Alguns intercambistas, após o retorno, apresentaram elementos de nostalgia, tanto através das postagens (figuras 48 e 49) quanto dos relatos. Para exemplificar, segue abaixo o relato de Rubi:

[...] Pois é, voltar do intercâmbio é horrível, misericórdia! Mulher, isso não existe não, dói, já li tanto desses textos, da volta, que são dois anos pra se recuperar. Bem, eu voltei indo pra psicóloga, já queria antes, mas eu quis agora ter um acompanhamento pra ver se eu não entro em depressão. Porque na volta eu estava muito triste, principalmente nas duas primeiras semanas, primeiro porque eu não queria voltar de jeito nenhum. Aí todo mundo diz “Tamy vai ser a última a voltar”, mas não foi não. Aí quando voltei foi um vazio tão grande... Como eu te falei, o cheiro que você sente das coisas, se você fechar os olhos parece que você ta lá, mentira tá aqui.

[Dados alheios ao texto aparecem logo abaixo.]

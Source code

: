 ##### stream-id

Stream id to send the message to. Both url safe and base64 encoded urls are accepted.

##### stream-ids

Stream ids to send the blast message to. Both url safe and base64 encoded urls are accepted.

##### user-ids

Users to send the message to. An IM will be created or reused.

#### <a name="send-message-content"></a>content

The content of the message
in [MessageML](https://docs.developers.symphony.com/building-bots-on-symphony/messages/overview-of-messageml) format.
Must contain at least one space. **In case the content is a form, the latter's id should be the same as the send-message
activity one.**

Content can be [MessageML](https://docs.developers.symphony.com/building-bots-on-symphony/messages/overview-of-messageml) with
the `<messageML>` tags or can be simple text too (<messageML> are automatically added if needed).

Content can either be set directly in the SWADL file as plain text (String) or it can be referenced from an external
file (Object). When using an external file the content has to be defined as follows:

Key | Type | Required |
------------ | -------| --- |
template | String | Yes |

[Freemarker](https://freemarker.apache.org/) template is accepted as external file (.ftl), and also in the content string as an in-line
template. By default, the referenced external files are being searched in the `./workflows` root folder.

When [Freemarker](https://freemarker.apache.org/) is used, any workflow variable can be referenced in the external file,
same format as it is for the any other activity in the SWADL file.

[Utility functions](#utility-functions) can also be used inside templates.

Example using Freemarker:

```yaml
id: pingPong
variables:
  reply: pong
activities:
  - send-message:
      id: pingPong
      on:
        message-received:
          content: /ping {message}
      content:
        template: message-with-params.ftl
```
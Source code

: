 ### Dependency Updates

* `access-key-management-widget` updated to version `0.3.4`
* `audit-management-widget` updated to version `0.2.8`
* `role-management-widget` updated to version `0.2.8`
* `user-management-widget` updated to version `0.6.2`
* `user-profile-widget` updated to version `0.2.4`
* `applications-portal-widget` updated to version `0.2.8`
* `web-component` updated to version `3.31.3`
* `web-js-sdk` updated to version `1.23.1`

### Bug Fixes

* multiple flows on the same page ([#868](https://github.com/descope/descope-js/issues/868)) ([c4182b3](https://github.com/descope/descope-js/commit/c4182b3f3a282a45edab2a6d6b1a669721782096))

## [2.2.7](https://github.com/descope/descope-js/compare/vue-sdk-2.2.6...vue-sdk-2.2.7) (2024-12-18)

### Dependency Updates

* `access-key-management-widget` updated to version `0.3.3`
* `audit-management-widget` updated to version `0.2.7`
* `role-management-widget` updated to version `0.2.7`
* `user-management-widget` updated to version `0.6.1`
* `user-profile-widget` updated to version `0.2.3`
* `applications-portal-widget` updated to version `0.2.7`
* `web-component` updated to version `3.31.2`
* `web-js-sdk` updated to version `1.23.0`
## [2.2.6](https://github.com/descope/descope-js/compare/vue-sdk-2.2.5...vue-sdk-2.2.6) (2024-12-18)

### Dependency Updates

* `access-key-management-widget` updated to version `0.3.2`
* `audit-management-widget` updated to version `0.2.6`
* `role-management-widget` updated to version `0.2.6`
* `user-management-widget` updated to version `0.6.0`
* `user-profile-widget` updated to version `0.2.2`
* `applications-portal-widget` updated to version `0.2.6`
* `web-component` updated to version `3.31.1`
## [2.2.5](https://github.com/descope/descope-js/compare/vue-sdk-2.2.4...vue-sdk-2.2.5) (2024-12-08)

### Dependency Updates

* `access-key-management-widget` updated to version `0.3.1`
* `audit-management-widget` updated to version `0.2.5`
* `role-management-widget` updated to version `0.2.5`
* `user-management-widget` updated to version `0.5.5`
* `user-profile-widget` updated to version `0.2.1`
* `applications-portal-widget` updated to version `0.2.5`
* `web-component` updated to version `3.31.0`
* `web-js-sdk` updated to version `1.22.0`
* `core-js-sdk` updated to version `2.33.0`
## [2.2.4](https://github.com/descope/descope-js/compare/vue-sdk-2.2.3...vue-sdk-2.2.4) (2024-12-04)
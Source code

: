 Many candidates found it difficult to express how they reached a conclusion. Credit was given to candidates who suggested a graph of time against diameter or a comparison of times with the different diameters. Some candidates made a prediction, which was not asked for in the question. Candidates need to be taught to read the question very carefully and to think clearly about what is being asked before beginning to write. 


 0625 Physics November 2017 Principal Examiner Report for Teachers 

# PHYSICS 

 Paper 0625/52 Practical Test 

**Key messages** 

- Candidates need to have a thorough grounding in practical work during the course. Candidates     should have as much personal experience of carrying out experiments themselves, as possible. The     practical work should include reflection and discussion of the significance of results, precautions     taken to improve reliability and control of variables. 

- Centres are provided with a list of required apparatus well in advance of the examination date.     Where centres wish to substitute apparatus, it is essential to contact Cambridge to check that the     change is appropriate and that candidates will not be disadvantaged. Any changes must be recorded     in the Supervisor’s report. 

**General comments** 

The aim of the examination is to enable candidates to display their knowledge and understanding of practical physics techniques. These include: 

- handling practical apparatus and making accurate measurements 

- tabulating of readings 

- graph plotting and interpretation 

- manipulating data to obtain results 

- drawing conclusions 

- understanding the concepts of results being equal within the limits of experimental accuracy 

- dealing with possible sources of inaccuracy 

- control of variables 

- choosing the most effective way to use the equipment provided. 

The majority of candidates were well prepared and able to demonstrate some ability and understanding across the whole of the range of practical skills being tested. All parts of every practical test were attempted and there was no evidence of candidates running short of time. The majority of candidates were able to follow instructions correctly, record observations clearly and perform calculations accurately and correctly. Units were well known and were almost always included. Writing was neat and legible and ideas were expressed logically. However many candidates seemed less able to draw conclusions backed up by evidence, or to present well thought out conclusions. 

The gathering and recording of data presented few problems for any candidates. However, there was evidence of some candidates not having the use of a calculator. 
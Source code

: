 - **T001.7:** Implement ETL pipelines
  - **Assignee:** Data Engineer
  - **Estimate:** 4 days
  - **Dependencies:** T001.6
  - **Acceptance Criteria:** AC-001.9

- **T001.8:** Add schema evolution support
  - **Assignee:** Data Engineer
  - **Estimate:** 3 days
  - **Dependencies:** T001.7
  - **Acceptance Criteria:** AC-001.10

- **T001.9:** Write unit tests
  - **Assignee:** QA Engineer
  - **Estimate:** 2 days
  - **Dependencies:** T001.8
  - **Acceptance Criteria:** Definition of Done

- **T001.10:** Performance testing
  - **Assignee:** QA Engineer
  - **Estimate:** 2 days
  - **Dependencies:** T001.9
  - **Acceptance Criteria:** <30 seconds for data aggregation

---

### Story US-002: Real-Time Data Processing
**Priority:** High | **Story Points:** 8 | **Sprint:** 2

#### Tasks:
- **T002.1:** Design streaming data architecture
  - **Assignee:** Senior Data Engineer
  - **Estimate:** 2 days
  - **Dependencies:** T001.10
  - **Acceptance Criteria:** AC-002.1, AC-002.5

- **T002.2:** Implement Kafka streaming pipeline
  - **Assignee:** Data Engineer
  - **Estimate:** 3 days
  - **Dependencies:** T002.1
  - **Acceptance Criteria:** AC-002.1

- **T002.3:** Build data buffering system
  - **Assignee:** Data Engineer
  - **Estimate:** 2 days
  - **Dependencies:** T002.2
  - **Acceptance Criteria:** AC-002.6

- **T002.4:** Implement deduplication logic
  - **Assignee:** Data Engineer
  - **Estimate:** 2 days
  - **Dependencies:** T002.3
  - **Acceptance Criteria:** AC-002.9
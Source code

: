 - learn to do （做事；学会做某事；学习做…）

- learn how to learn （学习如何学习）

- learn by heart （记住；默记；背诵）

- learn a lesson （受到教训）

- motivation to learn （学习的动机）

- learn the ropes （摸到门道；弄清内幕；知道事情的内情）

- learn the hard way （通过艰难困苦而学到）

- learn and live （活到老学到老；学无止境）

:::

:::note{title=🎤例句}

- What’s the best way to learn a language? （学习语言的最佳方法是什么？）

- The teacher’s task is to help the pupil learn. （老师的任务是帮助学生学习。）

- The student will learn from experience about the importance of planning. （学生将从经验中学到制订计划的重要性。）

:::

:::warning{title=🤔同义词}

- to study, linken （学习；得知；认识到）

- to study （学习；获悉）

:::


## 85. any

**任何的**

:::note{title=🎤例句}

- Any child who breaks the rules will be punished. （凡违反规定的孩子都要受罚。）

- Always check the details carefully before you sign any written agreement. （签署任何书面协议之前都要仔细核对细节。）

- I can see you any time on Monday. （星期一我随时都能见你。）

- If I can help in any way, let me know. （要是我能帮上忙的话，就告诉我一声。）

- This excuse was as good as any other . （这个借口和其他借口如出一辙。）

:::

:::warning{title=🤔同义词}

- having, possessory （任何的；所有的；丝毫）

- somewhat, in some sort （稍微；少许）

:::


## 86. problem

Ai sei lá, vê as fotos das viagens, aí pensa, “porra não voltar”, desculpa (risos). “Meu Deus, e agora? Será que era pra eu ter feito de outro jeito?” Não, foi tão bom, mas eu poderia ter aproveitado mais. Sei lá, sempre bate os questionamentos e você quer voltar e aí cada viagem é um flash, é uma foto, é um tbt da vida. Aí vêm os textos, ai dá muita saudade!